06Which has better profit margins — DUOT or RAIL or TRN or GNSS?
Trinity Industries, Inc.
(TRN) is the more profitable company, earning 11. 7% net margin versus -44. 4% for Genasys Inc. — meaning it keeps 11. 7% of every revenue dollar as bottom-line profit. Operating margin tells a similar story: TRN leads at 16. 6% versus -41. 2% for GNSS. At the gross margin level — before operating expenses — GNSS leads at 41. 6%, reflecting greater pricing power or product mix advantage. Stronger margins indicate durable pricing power, lower cost of revenue, or higher mix of software/services. They are one of the clearest signs of business quality.
07Is DUOT or RAIL or TRN or GNSS more undervalued right now?
On forward earnings alone, Trinity Industries, Inc.
(TRN) trades at 15. 0x forward P/E versus 292. 0x for Duos Technologies Group, Inc. — 277. 0x cheaper on a one-year earnings basis. Analyst consensus price targets imply the most upside for DUOT: 45. 5% to $17. 00.
08Which pays a better dividend — DUOT or RAIL or TRN or GNSS?
In this comparison, TRN (3.
4% yield) pays a dividend. DUOT, RAIL, GNSS do not pay a meaningful dividend and should not be held primarily for income.
09Is DUOT or RAIL or TRN or GNSS better for a retirement portfolio?
For long-horizon retirement investors, Trinity Industries, Inc.
(TRN) is the stronger choice — it scores higher on the combination of lower volatility, dividend reliability, and long-term compounding (low volatility (β 0. 81), 3. 4% yield, +228. 6% 10Y return). Duos Technologies Group, Inc. (DUOT) carries a higher beta of 2. 73 — meaning larger drawdowns in market downturns, which matters significantly when you cannot wait years for a recovery.
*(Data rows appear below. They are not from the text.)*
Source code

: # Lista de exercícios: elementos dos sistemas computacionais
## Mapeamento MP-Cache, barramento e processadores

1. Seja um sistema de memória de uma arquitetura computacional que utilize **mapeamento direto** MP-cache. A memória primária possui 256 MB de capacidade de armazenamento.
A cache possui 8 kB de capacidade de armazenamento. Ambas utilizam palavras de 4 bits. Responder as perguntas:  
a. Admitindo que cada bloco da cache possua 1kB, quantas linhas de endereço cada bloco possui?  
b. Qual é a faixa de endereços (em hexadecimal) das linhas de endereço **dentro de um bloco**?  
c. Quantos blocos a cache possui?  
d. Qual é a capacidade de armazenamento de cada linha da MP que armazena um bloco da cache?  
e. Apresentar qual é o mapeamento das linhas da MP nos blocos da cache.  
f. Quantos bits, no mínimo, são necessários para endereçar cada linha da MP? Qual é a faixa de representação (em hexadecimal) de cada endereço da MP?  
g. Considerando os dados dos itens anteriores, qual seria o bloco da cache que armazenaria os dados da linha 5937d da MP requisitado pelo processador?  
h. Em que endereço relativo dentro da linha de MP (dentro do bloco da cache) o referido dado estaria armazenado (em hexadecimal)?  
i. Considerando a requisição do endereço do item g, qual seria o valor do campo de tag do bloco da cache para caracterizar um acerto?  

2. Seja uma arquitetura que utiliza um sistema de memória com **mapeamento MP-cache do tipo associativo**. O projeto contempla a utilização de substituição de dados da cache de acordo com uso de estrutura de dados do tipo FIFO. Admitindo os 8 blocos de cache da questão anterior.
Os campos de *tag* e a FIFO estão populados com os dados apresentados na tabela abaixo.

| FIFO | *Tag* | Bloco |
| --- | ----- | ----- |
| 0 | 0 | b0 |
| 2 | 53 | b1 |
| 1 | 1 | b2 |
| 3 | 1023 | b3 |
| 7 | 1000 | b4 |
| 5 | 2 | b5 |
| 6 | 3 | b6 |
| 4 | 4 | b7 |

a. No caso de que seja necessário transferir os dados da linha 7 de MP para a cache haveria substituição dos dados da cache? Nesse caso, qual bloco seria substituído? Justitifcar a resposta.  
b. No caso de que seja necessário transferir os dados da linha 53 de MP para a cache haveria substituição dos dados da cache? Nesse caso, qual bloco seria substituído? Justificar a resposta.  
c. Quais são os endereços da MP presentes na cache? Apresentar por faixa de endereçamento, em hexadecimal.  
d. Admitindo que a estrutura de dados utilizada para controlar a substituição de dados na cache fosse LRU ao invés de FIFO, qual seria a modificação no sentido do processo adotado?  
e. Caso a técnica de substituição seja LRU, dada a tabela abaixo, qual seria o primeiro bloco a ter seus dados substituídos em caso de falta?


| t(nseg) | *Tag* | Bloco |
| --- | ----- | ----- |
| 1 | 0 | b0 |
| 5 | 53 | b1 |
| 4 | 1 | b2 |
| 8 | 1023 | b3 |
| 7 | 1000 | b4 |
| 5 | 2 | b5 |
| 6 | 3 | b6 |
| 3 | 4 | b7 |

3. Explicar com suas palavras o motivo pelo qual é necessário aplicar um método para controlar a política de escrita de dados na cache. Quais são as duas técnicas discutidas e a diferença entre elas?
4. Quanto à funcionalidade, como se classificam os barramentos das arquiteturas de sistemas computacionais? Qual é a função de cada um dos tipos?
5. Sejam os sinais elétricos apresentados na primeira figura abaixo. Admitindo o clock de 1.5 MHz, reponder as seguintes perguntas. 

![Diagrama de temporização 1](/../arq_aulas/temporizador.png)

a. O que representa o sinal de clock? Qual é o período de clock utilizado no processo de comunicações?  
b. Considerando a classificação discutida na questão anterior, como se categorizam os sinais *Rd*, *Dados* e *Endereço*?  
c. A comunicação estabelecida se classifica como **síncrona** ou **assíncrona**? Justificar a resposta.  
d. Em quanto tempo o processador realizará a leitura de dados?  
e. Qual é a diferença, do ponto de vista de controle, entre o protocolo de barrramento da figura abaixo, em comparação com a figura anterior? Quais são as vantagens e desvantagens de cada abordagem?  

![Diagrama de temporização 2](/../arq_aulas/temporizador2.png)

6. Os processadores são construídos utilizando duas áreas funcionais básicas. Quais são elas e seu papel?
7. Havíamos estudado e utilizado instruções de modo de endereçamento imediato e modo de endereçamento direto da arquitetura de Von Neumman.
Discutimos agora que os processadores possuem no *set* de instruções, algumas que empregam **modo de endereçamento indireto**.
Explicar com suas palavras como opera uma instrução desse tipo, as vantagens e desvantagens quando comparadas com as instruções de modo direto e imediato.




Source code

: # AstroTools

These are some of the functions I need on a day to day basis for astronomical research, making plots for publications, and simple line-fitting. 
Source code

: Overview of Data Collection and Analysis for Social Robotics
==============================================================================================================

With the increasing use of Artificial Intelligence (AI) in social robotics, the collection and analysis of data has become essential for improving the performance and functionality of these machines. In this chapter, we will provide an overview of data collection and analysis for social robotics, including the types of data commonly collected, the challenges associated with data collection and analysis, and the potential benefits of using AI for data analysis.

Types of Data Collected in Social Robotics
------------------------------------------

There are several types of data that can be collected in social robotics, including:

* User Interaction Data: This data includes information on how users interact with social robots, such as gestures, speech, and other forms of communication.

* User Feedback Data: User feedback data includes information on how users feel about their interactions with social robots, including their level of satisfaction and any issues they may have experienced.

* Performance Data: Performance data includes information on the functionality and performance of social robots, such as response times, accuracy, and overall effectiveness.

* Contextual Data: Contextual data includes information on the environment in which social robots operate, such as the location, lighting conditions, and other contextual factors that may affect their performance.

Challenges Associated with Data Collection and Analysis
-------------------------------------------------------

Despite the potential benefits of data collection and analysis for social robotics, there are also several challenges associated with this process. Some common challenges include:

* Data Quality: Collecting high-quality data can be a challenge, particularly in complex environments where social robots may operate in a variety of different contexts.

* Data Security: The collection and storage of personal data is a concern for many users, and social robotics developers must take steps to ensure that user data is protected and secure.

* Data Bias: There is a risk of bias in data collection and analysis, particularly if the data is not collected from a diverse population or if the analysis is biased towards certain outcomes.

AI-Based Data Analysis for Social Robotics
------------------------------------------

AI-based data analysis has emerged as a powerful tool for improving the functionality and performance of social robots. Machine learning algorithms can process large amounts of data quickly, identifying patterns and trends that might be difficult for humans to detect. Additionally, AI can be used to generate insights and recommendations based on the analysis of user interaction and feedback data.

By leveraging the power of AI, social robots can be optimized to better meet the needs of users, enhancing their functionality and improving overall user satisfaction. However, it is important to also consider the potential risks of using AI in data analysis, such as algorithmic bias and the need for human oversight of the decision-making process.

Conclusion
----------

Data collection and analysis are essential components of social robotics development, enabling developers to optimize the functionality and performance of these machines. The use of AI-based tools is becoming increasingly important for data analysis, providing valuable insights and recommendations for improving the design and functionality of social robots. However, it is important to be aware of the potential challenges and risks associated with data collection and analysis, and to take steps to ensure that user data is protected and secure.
Both have compounded well over 10 years (TRN: +228. 6%, DUOT: -58. 6%), confirming both are viable long-term holds — but the lower-volatility option typically results in less emotional selling during corrections. Retirement portfolios generally favour predictability over maximum returns. Consult a financial advisor before making allocation decisions.
10What are the main differences between DUOT and RAIL and TRN and GNSS?
These companies operate in different sectors (DUOT (Technology) and RAIL (Industrials) and TRN (Industrials) and GNSS (Technology)), which means they face different economic cycles, regulatory environments, and macro sensitivities — making direct comparison nuanced.
In terms of investment character: DUOT is a small-cap high-growth stock; RAIL is a small-cap deep-value stock; TRN is a small-cap deep-value stock; GNSS is a small-cap high-growth stock. TRN pays a dividend while DUOT, RAIL, GNSS do not, making them suitable for different income and tax situations. These fundamental differences mean investors should not choose between them on a single metric — the "better stock" depends entirely on which of these characteristics aligns with your investment strategy.